The other pieces Collins has here give other angles of our lifelong love affair with music. The World Won’t Listen screens three videos of individuals singing the same karaoke song side by side, noise treated walls giving some separation. There’s a shyness and an earnestness to each, in a beautifully genuine way, with the actual performances being far from the point. the meaning of style is a short film following a group of Malayan anti-fascist skinheads, the joyous music accompanying it and the eruption of colourful butterflies to gently rest upon them highlighting the interesting twist on a group repurposing a subculture so steeped in right-wing nationalist hate to lend to something inspiring.
The one part of Collins’ collection that seemed a bit cut off in execution from the others at first was Bring Down The Walls, a screening of the titular movie about the titular group whose purpose was to educate and rally about the dangers and damage of the U.S. prison-industrial complex. An extremely impactful and important film, revolving around the group’s goal to reaffirm and aid former prisoners coming back into the “free world”, the obvious connection to Collins’ work here is the use of club music as an important tool for motivating and helping the disenfranchised, that connection being a lifeline for them. It seems at first glance that the only contribution Collins has to this media and narrative is replicating the physical scenery Bringing Down The Walls used for their clubbing space, but upon further investigating, it seems Collins and Phi Foundation will also be implementing and replicating the groups forums and talks around the issues of incarceration with a Canadian and Montreal specific lens.
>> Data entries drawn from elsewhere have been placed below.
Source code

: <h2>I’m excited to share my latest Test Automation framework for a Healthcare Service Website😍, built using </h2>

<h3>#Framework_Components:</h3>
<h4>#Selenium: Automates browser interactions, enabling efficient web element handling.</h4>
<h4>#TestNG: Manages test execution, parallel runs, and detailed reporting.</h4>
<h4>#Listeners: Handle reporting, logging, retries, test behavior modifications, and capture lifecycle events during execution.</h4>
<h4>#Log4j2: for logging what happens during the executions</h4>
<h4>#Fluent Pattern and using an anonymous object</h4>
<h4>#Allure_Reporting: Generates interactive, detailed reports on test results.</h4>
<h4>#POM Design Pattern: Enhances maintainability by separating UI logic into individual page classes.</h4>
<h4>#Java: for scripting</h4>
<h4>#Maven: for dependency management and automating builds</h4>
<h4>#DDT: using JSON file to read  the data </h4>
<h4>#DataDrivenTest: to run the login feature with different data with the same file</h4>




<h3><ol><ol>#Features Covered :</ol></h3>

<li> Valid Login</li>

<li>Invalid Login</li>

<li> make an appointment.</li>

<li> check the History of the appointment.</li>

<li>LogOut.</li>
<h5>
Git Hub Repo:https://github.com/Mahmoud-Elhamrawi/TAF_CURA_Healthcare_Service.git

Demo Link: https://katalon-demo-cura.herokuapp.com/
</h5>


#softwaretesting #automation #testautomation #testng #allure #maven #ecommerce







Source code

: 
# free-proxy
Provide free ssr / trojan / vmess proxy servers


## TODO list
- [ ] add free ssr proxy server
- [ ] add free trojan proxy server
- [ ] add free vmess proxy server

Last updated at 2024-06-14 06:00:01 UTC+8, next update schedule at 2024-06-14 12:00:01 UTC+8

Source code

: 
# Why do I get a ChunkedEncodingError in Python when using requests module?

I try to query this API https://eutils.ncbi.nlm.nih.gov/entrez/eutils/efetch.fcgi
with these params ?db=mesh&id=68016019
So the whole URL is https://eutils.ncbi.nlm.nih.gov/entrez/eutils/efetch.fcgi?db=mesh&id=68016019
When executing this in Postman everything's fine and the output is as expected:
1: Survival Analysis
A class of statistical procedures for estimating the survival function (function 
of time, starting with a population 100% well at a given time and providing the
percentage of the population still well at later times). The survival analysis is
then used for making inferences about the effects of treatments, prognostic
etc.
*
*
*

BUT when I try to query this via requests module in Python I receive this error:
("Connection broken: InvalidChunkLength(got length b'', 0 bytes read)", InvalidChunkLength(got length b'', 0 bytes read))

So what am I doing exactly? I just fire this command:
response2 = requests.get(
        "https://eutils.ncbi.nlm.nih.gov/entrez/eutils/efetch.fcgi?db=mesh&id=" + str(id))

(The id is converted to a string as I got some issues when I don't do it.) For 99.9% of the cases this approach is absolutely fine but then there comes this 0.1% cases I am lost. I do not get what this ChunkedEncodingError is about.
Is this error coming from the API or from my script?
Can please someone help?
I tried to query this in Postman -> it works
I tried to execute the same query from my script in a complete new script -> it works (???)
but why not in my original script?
Phil Collins and Eva & Franco Mattes present to us our own relationships with the media we consume without even thinking. Music and the internet are near-omnipresent in our lives, and the impact that our experiences with them can have on our lives and our world cannot be understated. These artists present an intimate connection with these forms: both an empowering, comforting intimacy and a captivating, uncomfortable intimacy. And through both exhibitions that the Phi Foundation is presenting, we are able to reflect on what is it that media means to us, and how we feel about our own consumption.